LMN is delighted to announce our second Resisting Mining Book Club of 2024 with guest speakers Matthew Quest and Ryan Cecil Jobson, who will be speaking about Eusi Kwayana’s classic work The Bauxite Strike and the Old Politics (AK Press, 1972) and its resonance for contemporary movements against extractivism in Guyana and across the Caribbean today.
About the book:
Originally published in 1972, Eusi Kwayana’s The Bauxite Strike and the Old Politics, offers profound lessons for class struggle in a multiracial society that remain urgently relevant today. A product of Guyana, and a classic of Caribbean radical history, The Bauxite Strike examines the struggle of Afro-Guyanese mineworkers in what was the soon-to-be nationalised bauxite industry, as they faced off against the racism and sexism of the Canadian-owned aluminium firm, ALCAN, the class collaboration of the Guyana Mine Workers Union (GMWU), and the hostility of Forbes Burnham’s government toward their self-organisation and self-emancipation.

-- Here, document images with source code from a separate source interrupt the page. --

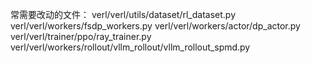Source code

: 常需要改动的文件：
verl/verl/utils/dataset/rl_dataset.py
verl/verl/workers/fsdp_workers.py
verl/verl/workers/actor/dp_actor.py
verl/verl/trainer/ppo/ray_trainer.py
verl/verl/workers/rollout/vllm_rollout/vllm_rollout_spmd.py
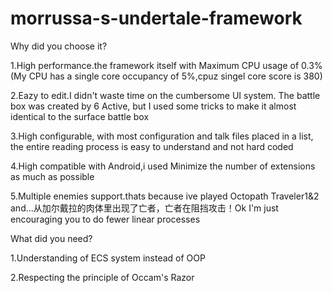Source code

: # morrussa-s-undertale-framework
Why did you choose it?

1.High performance.the framework itself with Maximum CPU usage of 0.3% (My CPU has a single core occupancy of 5%,cpuz singel core score is 380)

2.Eazy to edit.I didn't waste time on the cumbersome UI system. The battle box was created by 6 Active, but I used some tricks to make it almost identical to the surface battle box

3.High configurable, with most configuration and talk files placed in a list, the entire reading process is easy to understand and not hard coded

4.High compatible with Android,i used Minimize the number of extensions as much as possible

5.Multiple enemies support.thats because ive played Octopath Traveler1&2 and...从加尔戴拉的肉体里出现了亡者，亡者在阻挡攻击！Ok I'm just encouraging you to do fewer linear processes

What did you need?

1.Understanding of ECS system instead of OOP

2.Respecting the principle of Occam's Razor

Kwayana’s work leads us to reconsider the nature of representative government and electoral politics. Through engagement with Guyana s bauxite workers, Black Power became synonymous with Black workers’ control. This new edition documents Kwayana’s fight against government corruption, his participation in Guyana’s cooperative movement, and his facilitation, in 1973, of a multiracial rebellion of landless sugar workers.
Matthew and Ryan will give an introductory lecture which will be followed by a Q&A. You do not need to have read the book to attend this meeting. However, if you want to read it, there is a PDF available for all registered attendees (https://archive.org/details/isbn_9780990641834/page/n4/mode/1up). Clash! Voices for Caribbean Federation from Below is available here: https://medium.com/clash-voices-for-a-caribbean-federation-from-below
About the speakers:
Matthew Quest is an independent scholar of Africana Studies, World History, and political philosophy. He has taught African, African American and Caribbean History at universities including Georgia State University in Atlanta, and the University of Arkansas at Little Rock. He is known as a scholar of the legacies of CLR James, and is an editor of Clash! Voices for Caribbean Federation from Below, a collective of writers who advocate for Caribbean unity and federation from below.Ryan Cecil Jobson is an Assistant Professor of Anthropology at the University of Chicago and a social critic of the Caribbean and the Americas. His research and teaching engage issues of energy and extractivism, states and sovereignty, climate and crisis, and race and capital. His first book, The Petro-State Masquerade, is a historical ethnography of fossil fuel industries and postcolonial state-building in Trinidad and Tobago. He is also an editor of Clash! Voices for Caribbean Federation from Below.